For friends Tyreek Bynum and Chris Sharpe, these high-interest rates are keeping them from buying a home.

“We’re renters right now, but I’m trying to buy myself a house, you know what I’m saying,” said Sharpe.

“Right now, I’m focused on saving as much as I can. Buying a house, it’s not even there,” said Bynum.

The three-quarter point hike marks the fourth consecutive hike of its kind and may not be the last one we see this year.

Alex Reffett with East Paces Group says The Fed is making moves to keep people from spending money, which should help curb the inflation that has impacted so many people.,

“This is new territory and a new world we’re living in, if people don’t adjust and take advantage of this new market, they’re doing themselves a disservice,” said Reffett.

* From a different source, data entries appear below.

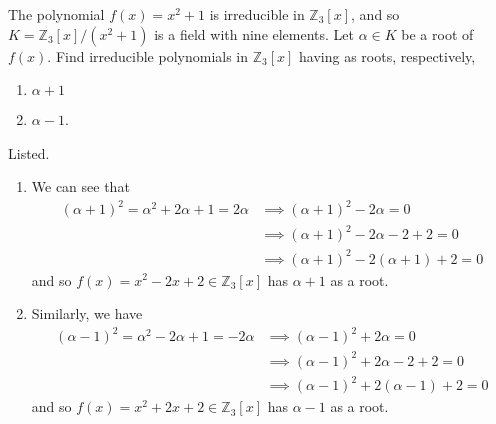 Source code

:   \begin{exercise}[Shifrin 5.3.3]
    The polynomial $f(x) = x^2 + 1$ is irreducible in $\mathbb{Z}_3[x]$, and so
    $K = \mathbb{Z}_3[x]/(x^2 + 1)$ is a field with nine elements. Let $\alpha \in K$ be
    a root of $f(x)$. Find irreducible polynomials in $\mathbb{Z}_3[x]$ having as
    roots, respectively,
    \begin{enumerate}[label=\alph*.]
      \item $\alpha + 1$
      \item $\alpha - 1$.
    \end{enumerate}
  \end{exercise}
  \begin{solution}
    Listed. 
    \begin{enumerate}
      \item We can see that 
      \begin{align}
        (\alpha + 1)^2 = \alpha^2 + 2\alpha + 1 = 2\alpha & \implies (\alpha + 1)^2 - 2 \alpha = 0 \\
                                                          & \implies (\alpha + 1)^2 - 2\alpha - 2 + 2 = 0 \\
                                                          & \implies (\alpha + 1)^2 - 2(\alpha + 1) + 2 = 0
      \end{align}
      and so $f(x) = x^2 - 2x + 2 \in \mathbb{Z}_3 [x]$ has $\alpha + 1$ as a root. 

      \item Similarly, we have 
      \begin{align}
        (\alpha - 1)^2 = \alpha^2 - 2 \alpha + 1 = -2\alpha & \implies (\alpha - 1)^2 + 2 \alpha = 0 \\
                                                            & \implies (\alpha - 1)^2 + 2 \alpha - 2 + 2 = 0 \\
                                                            & \implies (\alpha - 1)^2 + 2(\alpha - 1) + 2 = 0 
      \end{align}
      and so $f(x) = x^2 + 2x + 2 \in \mathbb{Z}_3 [x]$ has $\alpha - 1$ as a root. 
    \end{enumerate}
  \end{solution}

He said the changing market highlights the reason why you need to save and save consistently throughout your life.

“If you’re in your twenties and thirties, you are getting your life set up, you need to have the perspective that money and interest rates have been cheap your whole life, interest rates have been cheap, buying houses has been cheap so people need to adjust to this new environment, and realize houses and prices have been cheap for a very long time,” said Reffett.

For people older and more settled, Reffett recommends diversifying your portfolio to add more incoming cash flow. The rate hikes to date have brought the average mortgage rate above 7%, its highest level in 20 years.